[CmdrSprinkles]

And ignores what Moore's Law is.

In a (simplified) nutshell: We can fit more transistors in a given unit of area because we make them smaller. That used to just mean we increased clock frequencies (make it faster) but comparatively recently (decade or two) meant we increased parallelism.

Moore's Law is expected to fail because we are now reaching the point where smaller transistors are very heavily impacted by actual limitations imposed by physics.

So while it is possible we'll have a technology shift and see similar performance gains, it won't really be Moore's Law anymore (unless we start using Pym Particles or something).

[fnord123]

>Pym Particles

For those reading along, this is a fictional particle named after Hank Pym - AntMan - from Marvel comics. It's not a technology in a lab somewhere.

[qubex]

The economic implications of Moore's Law are quite clear to me. Roughly one observes that every 18 months the expected computing power one can buy per unit currency doubles. Of course this is predicated upon physical possibility. 32 years would imply another 21 process halving or so, and that would take features down from 14 nm to an untenable 0.7 nm. However, if you have a better estimate, I'd be glad to hear it.

[mikeash]

Note that 21 halvings doesn't take you from 14nm to 0.7nm, but rather to about 7 femtometers, or about 0.000007nm. For comparison, that's roughly 10x the size of a single proton.

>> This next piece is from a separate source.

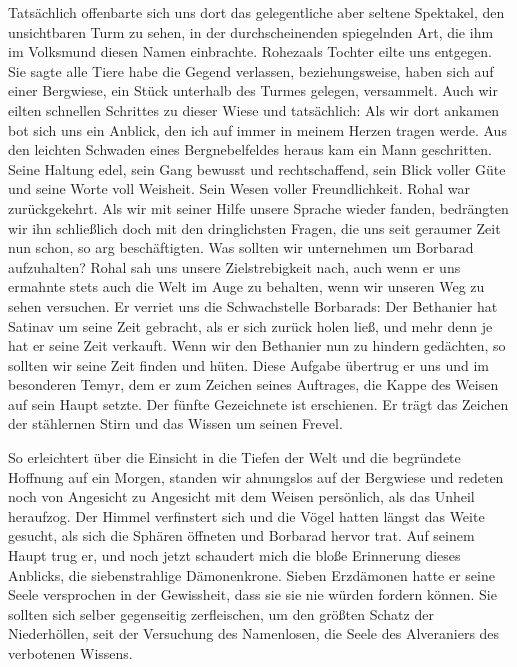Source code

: Tatsächlich offenbarte sich uns dort das gelegentliche aber seltene Spektakel, den unsichtbaren Turm zu sehen, in der durchscheinenden spiegelnden Art, die ihm im Volksmund diesen Namen einbrachte. Rohezaals Tochter eilte uns entgegen. Sie sagte alle Tiere habe die Gegend verlassen, beziehungsweise, haben sich auf einer Bergwiese, ein Stück unterhalb des Turmes gelegen, versammelt. Auch wir eilten schnellen Schrittes zu dieser Wiese und tatsächlich: Als wir dort ankamen bot sich uns ein Anblick, den ich auf immer in meinem Herzen tragen werde. Aus den leichten Schwaden eines Bergnebelfeldes heraus kam ein Mann geschritten. Seine Haltung edel, sein Gang bewusst und rechtschaffend, sein Blick voller Güte und seine Worte voll Weisheit. Sein Wesen voller Freundlichkeit. Rohal war zurückgekehrt. Als wir mit seiner Hilfe unsere Sprache wieder fanden, bedrängten wir ihn schließlich doch mit den dringlichsten Fragen, die uns seit geraumer Zeit nun schon, so arg beschäftigten. Was sollten wir unternehmen um Borbarad aufzuhalten? Rohal sah uns unsere Zielstrebigkeit nach, auch wenn er uns ermahnte stets auch die Welt im Auge zu behalten, wenn wir unseren Weg zu sehen versuchen. Er verriet uns die Schwachstelle Borbarads: Der Bethanier hat Satinav um seine Zeit gebracht, als er sich zurück holen ließ, und mehr denn je hat er seine Zeit verkauft. Wenn wir den Bethanier nun zu hindern gedächten, so sollten wir seine Zeit finden und hüten. Diese Aufgabe übertrug er uns und im besonderen Temyr, dem er zum Zeichen seines Auftrages, die Kappe des Weisen auf sein Haupt setzte. Der fünfte Gezeichnete ist erschienen. Er trägt das Zeichen der stählernen Stirn und das Wissen um seinen Frevel.

So erleichtert über die Einsicht in die Tiefen der Welt und die begründete Hoffnung auf ein Morgen, standen wir ahnungslos auf der Bergwiese und redeten noch von Angesicht zu Angesicht mit dem Weisen persönlich, als das Unheil heraufzog. Der Himmel verfinstert sich und die Vögel hatten längst das Weite gesucht, als sich die Sphären öffneten und Borbarad hervor trat. Auf seinem Haupt trug er, und noch jetzt schaudert mich die bloße Erinnerung dieses Anblicks, die siebenstrahlige Dämonenkrone. Sieben Erzdämonen hatte er seine Seele versprochen in der Gewissheit, dass sie sie nie würden fordern können. Sie sollten sich selber gegenseitig zerfleischen, um den größten Schatz der Niederhöllen, seit der Versuchung des Namenlosen, die Seele des Alveraniers des verbotenen Wissens.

I'd say a better estimate would be to assume density stops increasing around the point when feature size is the size of a silicon atom. I'm sure that'll be way off, but closer than estimating 21 more doublings.

[CmdrSprinkles]

Yes. Economically, my bank account gets larger every year. Ergo, I must be saving up all my birthday cash

I don't have an estimate. My point was simply to explain to you why your logic was flawed as we are nearing the limits of what Moore's Law can give us without some pretty massive changes. This isn't a case of "Clock speeds are capped. We are doomed. Oh, wait, we can just put two slower ones on the same die" and is more "So... we are out of physical space..."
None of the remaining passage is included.